What you will do – Find the lines below in which the string "then" occurs. Copy each one.

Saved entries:

-----

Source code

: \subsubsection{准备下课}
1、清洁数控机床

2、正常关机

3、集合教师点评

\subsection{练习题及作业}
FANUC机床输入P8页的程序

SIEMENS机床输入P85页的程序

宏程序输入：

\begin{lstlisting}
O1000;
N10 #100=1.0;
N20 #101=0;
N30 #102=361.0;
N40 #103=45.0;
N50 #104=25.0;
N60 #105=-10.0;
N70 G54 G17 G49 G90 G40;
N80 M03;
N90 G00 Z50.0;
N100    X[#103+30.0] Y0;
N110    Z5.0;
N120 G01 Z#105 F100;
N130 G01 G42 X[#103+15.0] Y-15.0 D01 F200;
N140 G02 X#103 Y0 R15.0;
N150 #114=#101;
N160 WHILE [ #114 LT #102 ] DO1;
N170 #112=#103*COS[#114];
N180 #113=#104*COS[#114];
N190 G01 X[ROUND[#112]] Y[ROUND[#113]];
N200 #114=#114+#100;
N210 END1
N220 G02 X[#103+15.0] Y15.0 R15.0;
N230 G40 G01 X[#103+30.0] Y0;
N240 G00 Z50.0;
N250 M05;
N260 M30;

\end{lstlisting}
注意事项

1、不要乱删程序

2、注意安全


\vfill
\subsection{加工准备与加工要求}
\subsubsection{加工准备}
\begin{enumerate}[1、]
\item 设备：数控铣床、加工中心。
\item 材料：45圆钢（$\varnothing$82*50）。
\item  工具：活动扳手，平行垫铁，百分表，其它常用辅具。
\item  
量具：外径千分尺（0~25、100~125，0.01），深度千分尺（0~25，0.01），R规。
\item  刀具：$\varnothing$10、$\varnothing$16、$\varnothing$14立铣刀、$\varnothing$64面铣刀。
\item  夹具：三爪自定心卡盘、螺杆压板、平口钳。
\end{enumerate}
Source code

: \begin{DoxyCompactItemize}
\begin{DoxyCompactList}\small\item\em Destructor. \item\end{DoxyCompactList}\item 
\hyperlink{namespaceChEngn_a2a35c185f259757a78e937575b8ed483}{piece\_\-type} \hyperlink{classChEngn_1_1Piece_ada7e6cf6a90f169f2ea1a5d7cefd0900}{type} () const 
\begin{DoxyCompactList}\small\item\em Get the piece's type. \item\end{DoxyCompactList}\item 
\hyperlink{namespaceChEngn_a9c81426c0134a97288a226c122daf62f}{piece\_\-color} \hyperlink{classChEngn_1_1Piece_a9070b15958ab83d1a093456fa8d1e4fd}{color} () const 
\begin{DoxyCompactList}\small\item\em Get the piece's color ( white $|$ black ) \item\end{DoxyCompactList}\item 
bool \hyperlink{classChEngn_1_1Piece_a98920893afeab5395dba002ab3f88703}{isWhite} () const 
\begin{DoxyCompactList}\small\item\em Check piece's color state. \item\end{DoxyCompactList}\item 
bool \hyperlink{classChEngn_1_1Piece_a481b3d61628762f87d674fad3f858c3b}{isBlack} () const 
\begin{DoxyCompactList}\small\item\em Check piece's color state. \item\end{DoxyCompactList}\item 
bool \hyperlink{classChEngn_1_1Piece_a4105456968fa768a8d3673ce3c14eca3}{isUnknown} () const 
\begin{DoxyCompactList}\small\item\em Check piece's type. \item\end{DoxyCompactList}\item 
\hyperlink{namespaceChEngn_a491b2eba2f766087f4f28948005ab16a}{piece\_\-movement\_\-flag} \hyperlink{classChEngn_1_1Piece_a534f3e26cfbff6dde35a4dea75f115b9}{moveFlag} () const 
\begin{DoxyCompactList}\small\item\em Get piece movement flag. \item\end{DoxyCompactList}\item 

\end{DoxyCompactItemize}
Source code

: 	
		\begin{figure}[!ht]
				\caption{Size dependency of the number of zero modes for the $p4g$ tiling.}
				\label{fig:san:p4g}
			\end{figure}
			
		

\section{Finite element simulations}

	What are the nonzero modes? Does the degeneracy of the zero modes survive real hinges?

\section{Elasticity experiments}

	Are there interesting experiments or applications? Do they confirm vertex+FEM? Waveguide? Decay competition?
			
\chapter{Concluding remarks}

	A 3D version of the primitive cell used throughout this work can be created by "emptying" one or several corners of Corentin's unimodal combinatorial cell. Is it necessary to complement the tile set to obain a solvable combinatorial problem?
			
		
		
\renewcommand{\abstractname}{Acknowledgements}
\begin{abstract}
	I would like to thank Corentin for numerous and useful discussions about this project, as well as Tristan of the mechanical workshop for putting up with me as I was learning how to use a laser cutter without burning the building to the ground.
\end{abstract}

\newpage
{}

-----

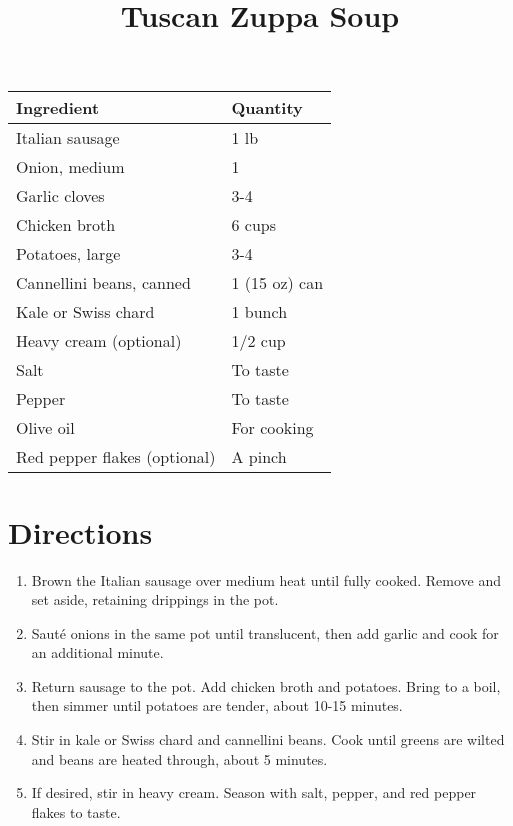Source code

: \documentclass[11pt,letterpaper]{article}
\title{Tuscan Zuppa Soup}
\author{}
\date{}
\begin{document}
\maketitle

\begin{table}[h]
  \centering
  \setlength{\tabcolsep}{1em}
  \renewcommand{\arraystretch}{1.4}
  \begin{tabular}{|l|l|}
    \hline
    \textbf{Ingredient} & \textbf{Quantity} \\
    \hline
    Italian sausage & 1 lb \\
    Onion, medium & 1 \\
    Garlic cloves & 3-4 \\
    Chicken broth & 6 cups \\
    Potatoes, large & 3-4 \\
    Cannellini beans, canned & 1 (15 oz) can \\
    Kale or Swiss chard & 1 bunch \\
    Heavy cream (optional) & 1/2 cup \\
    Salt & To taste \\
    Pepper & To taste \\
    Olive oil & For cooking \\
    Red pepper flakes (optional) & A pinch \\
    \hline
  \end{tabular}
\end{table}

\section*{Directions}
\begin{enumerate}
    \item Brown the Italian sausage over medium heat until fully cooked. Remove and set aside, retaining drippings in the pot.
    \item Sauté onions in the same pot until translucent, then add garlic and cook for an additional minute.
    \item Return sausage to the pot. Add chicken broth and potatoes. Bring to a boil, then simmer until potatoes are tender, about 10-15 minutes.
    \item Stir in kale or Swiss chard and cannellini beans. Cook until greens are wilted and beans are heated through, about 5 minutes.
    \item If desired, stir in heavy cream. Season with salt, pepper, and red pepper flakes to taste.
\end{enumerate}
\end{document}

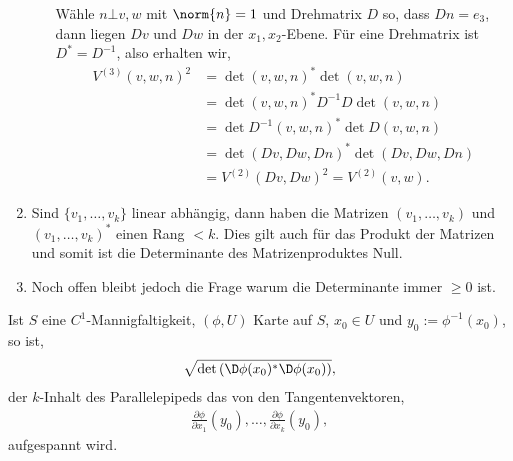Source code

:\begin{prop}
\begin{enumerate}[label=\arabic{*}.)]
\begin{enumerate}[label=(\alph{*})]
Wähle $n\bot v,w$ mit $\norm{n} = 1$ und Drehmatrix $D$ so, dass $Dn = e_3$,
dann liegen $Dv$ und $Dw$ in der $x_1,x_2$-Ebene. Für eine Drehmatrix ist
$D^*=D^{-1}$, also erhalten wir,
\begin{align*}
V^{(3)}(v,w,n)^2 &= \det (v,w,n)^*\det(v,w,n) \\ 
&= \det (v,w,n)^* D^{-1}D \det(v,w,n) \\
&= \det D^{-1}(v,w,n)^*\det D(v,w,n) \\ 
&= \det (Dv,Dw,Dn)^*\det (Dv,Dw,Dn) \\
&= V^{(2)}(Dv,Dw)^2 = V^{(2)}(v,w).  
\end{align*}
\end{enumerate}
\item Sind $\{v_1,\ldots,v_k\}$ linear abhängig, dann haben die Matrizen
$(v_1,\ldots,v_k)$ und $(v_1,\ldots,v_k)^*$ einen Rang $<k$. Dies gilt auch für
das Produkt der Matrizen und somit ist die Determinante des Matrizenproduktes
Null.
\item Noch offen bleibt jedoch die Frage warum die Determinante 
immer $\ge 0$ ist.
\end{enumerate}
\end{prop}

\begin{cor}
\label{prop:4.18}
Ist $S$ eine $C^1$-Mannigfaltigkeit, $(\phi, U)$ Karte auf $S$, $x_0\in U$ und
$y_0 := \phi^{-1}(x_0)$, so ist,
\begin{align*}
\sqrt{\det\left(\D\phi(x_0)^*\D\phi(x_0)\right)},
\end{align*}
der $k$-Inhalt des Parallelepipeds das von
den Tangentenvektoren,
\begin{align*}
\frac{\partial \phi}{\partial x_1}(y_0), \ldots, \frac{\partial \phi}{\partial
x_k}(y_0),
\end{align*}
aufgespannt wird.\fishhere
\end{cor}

-----

Exercise answer –
    \item Sauté onions in the same pot until translucent, then add garlic and cook for an additional minute.
    \item Return sausage to the pot. Add chicken broth and potatoes. Bring to a boil, then simmer until potatoes are tender, about 10-15 minutes.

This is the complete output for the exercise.